Personal thoughts from the Horsham District Planning Framework (HDPF) hearings… whilst different groups of residents had differing views as to just where the massive new house building planned for Horsham District should go, they were united as one on concerns over infrastructure.
Time after time the issues of inadequate transport, education, health, utilities and leisure provision surfaced with the consensus being that delivery of such always lagged behind the new homes, if delivered at all. With the ‘vanished carrot’ of a new hospital for North Horsham replaced by the ‘now it’s in/now it’s out’ mirage of a new Parkway Rail Station, residents have every right to be sceptical.
Now we learn that because over £12.5m is expected to be spent on Abnormal Site Development Costs (utilities, flood defence etc) at the North Horsham site, the anticipated developer contribution to CIL (Community Infrastructure Levy) to pay for strategic, district-wide infrastructure will be NIL.
The council answer to this is that the developer (Liberty) will be paying £52.5m to provide site-specific infrastructure and so there is no surplus left to additionally contribute to CIL.
Well, that’s as maybe, but let’s look at the only other comparable strategic development site, namely West of Horsham, with its 2,000 new homes spread either side of the A24 at Broadbridge Heath. There too the developers were required to fund the site-specific infrastructure and what do we now have? A £14m shortfall (one third out of £42m) in county council infrastructure (mainly roads and schools) for which new funding must be sought or, delivery scaled back.
Also, as part of the HDPF, HDC have established an Infrastructure Delivery Plan (IDP) for the period through to 2031. To deliver, this will require just over £37m to be raised by CIL and other means.
In the hearings HDC had to admit that calculations showing a £10m funding shortfall therein were understated by around £8m, giving a revised funding gap of over £18m.

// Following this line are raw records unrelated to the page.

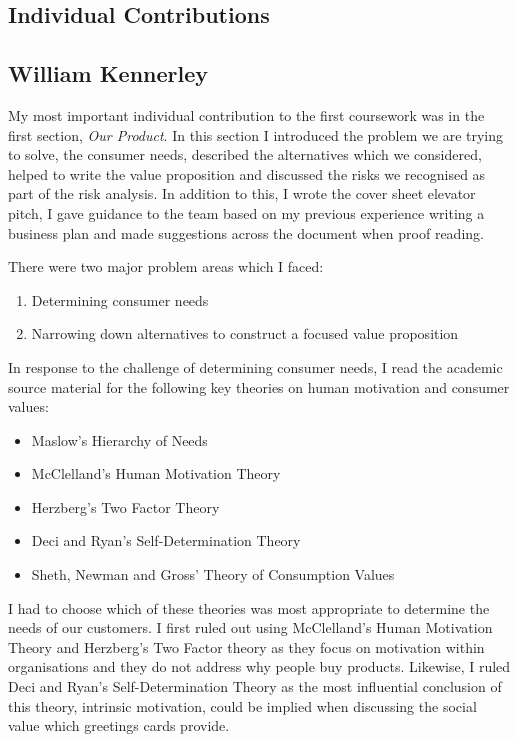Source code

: \documentclass[10pt,a4paper]{article}
\begin{document}
\begin{appendices}
\section{Individual Contributions}\label{sec:individualContributions}
\subsection{William Kennerley}\label{subsec:williamKennerley}

My most important individual contribution to the first coursework was in the first section, \textit{Our Product}. In this section I introduced the problem we are trying to solve, the consumer needs, described the alternatives which we considered, helped to write the value proposition and discussed the risks we recognised as part of the risk analysis. In addition to this, I wrote the cover sheet elevator pitch, I gave guidance to the team based on my previous experience writing a business plan and made suggestions across the document when proof reading.

There were two major problem areas which I faced:
\begin{enumerate}
  \item Determining consumer needs
  \item Narrowing down alternatives to construct a focused value proposition
\end{enumerate}
In response to the challenge of determining consumer needs, I read the academic source material for the following key theories on human motivation and consumer values:
\begin{itemize}
  \item Maslow's Hierarchy of Needs
  \item McClelland's Human Motivation Theory
  \item Herzberg's Two Factor Theory
  \item Deci and Ryan's Self-Determination Theory
  \item Sheth, Newman and Gross' Theory of Consumption Values
\end{itemize}

I had to choose which of these theories was most appropriate to determine the needs of our customers. I first ruled out using McClelland's Human Motivation Theory and Herzberg's Two Factor theory as they focus on motivation within organisations and they do not address why people buy products. Likewise, I ruled Deci and Ryan's Self-Determination Theory as the most influential conclusion of this theory, intrinsic motivation, could be implied when discussing the social value \citep{sheth1991we} which greetings cards provide.


\end{appendices}
\end{document}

Put another way, only marginally over half of the strategic infrastructure needed for the next 20 years or so, can be funded by CIL. So, with the existing £14m shortfall (West of Horsham) together with a further £18m planned shortfall (HDPF-IDP) we have a (known) grand total infrastructure black-hole of £32m.
Never mind, be comforted in the fact that (American owned) Liberty Property Trust’s projected profit of over £119m (out of the almost £718m development) will be secure, regardless as to whether Horsham District ever gets its badly needed infrastructure.